→ **TASK BRIEF**
Where the string "positivos" shows up in a line of the records, copy that line.

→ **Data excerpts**
- Opening Delimiter -

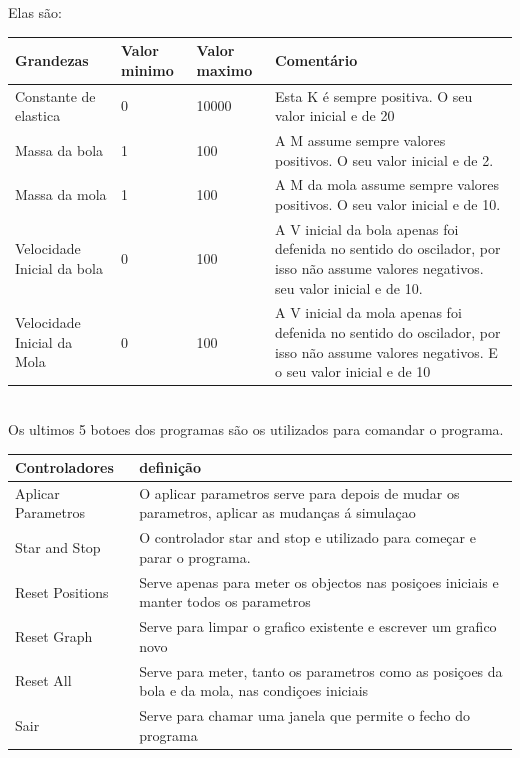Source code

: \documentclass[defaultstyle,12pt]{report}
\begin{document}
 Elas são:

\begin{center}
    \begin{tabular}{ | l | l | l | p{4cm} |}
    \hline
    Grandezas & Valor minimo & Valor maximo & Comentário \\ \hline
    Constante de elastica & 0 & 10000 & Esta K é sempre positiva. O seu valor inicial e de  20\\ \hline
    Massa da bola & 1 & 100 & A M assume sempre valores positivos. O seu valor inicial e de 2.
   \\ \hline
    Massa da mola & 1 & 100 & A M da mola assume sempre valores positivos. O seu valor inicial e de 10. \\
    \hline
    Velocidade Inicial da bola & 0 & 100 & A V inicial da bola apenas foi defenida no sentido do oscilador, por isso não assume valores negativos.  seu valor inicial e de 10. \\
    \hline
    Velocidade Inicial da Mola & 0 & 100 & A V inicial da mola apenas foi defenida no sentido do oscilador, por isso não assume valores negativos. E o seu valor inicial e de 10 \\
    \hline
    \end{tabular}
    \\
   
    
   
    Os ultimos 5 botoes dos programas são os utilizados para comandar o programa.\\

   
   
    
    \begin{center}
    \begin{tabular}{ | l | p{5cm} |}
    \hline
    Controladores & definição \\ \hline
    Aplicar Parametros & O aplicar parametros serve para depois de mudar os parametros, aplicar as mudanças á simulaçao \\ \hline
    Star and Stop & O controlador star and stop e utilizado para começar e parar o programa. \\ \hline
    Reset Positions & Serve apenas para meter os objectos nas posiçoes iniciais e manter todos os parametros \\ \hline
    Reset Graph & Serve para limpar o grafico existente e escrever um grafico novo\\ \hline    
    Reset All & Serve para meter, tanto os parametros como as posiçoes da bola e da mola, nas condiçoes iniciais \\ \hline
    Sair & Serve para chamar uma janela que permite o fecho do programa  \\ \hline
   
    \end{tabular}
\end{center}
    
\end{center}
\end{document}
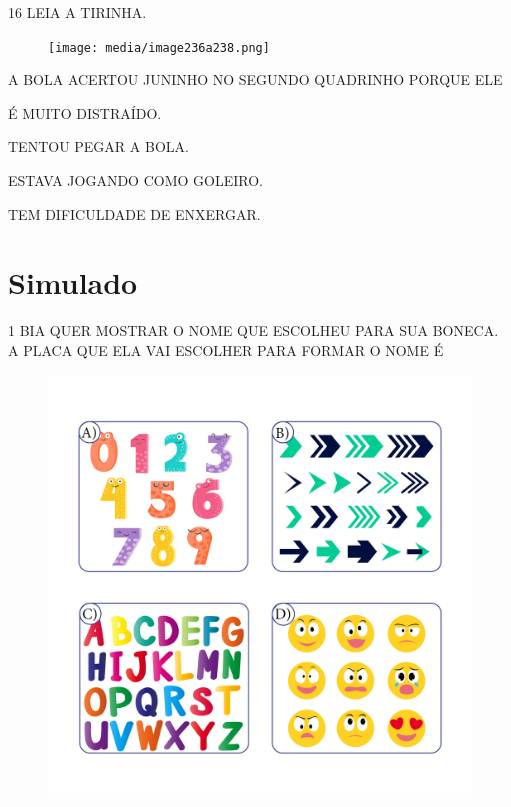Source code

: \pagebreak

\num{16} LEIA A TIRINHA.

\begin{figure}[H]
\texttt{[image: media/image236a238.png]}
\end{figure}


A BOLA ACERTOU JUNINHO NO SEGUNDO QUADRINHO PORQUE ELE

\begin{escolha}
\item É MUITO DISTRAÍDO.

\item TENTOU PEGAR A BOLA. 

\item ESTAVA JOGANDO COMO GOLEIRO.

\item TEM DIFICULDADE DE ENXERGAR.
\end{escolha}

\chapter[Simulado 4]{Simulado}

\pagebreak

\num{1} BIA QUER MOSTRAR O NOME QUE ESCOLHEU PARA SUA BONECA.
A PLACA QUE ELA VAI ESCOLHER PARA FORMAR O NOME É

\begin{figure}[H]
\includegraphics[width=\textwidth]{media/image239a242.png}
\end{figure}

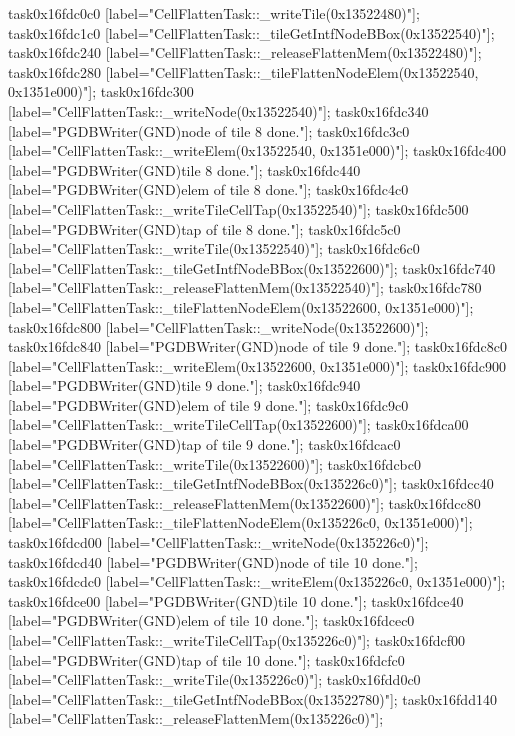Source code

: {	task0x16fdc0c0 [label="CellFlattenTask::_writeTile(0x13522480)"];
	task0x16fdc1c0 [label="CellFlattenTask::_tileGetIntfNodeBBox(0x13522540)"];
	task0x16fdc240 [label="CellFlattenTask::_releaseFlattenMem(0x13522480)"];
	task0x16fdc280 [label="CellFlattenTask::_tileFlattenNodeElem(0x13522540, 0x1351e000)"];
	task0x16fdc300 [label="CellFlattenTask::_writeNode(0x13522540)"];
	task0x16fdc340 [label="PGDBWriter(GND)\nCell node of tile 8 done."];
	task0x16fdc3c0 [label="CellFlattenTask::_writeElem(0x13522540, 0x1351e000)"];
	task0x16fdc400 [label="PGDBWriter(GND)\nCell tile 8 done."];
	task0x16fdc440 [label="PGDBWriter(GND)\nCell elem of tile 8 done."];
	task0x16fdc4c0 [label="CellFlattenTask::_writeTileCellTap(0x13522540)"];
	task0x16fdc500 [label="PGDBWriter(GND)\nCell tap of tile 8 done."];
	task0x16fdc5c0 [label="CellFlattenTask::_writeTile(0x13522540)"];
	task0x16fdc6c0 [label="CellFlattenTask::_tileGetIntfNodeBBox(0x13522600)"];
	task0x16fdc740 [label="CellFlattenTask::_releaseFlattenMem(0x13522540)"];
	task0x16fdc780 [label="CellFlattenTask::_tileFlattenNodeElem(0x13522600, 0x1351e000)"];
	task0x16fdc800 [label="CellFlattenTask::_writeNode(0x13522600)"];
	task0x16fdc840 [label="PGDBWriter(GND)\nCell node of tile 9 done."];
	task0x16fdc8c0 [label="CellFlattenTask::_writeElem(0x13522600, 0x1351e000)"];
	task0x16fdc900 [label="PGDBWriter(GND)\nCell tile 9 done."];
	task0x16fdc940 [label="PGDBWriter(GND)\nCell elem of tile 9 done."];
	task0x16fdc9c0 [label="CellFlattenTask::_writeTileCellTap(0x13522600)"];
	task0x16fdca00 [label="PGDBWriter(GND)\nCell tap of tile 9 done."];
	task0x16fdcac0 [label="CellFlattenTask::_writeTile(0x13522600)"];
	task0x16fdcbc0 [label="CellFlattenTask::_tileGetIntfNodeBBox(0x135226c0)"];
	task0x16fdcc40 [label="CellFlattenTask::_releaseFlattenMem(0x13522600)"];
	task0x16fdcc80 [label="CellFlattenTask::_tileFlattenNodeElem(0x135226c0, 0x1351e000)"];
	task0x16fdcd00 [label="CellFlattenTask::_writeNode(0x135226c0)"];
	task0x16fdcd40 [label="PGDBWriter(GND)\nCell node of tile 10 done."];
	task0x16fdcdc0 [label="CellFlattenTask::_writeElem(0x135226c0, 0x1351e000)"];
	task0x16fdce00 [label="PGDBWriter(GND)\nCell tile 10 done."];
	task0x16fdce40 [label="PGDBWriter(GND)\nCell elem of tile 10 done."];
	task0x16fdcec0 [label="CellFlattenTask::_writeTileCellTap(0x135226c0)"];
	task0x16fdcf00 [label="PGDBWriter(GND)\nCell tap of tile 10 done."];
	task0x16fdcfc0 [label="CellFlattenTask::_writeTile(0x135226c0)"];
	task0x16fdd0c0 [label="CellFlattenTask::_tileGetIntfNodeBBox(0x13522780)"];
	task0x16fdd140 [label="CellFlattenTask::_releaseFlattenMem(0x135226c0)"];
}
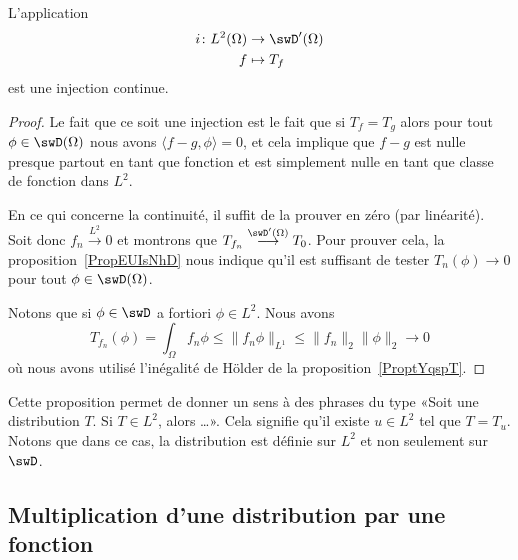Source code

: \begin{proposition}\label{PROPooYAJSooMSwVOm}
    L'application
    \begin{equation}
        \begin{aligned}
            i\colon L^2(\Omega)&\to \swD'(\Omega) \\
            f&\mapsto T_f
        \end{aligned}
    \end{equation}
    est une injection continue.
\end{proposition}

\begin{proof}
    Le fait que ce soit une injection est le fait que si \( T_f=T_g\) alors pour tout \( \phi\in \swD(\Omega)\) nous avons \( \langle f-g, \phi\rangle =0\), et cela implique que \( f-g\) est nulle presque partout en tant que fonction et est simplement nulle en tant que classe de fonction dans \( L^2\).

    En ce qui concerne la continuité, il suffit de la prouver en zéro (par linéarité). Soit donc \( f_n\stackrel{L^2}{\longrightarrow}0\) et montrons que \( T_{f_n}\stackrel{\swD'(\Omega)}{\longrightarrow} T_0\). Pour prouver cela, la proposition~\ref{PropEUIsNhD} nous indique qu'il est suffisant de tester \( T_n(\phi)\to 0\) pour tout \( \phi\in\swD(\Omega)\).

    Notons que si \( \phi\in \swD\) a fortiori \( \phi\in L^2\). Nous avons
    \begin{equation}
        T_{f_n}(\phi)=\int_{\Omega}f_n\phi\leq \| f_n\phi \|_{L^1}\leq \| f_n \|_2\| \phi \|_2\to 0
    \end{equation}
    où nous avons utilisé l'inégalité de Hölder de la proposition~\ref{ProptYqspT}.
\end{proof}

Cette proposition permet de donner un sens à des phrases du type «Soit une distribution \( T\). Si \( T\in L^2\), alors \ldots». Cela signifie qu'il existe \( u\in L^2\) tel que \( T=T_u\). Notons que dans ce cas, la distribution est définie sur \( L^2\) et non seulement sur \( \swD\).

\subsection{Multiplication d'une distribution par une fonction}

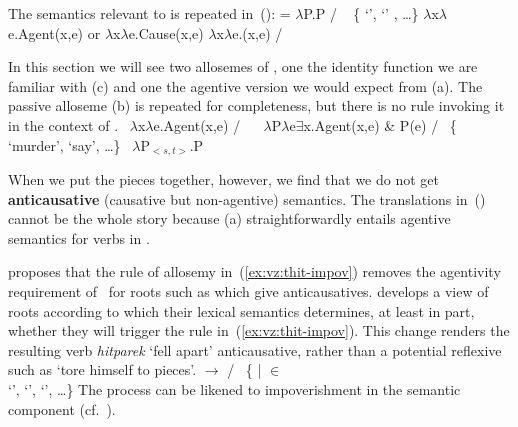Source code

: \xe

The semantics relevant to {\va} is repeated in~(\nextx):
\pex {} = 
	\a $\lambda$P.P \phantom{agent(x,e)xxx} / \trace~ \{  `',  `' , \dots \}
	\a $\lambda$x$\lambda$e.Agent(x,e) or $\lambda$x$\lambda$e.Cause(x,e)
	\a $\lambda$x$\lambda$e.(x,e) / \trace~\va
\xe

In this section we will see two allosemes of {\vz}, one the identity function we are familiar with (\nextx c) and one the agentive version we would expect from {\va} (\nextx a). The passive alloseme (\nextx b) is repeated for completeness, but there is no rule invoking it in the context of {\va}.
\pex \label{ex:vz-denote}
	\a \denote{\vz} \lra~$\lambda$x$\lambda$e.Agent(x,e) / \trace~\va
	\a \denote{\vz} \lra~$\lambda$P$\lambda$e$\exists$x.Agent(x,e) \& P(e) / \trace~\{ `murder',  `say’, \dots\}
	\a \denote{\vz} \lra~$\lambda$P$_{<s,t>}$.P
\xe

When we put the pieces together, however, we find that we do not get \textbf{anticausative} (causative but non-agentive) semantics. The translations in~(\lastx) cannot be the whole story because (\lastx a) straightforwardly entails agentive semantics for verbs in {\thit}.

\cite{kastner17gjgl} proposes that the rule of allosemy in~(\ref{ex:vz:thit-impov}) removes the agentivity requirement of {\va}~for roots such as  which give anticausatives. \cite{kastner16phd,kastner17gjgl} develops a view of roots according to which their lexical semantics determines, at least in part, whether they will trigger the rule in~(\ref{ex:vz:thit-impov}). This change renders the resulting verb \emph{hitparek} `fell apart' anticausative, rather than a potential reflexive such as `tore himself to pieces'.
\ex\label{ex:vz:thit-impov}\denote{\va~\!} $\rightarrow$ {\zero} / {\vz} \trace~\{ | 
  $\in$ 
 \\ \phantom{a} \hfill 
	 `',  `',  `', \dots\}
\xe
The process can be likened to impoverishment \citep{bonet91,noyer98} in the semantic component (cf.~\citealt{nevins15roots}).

- Closing Delimiter -

→ **RESPONSE AREA**
    Massa da bola & 1 & 100 & A M assume sempre valores positivos. O seu valor inicial e de 2.
    Massa da mola & 1 & 100 & A M da mola assume sempre valores positivos. O seu valor inicial e de 10. \\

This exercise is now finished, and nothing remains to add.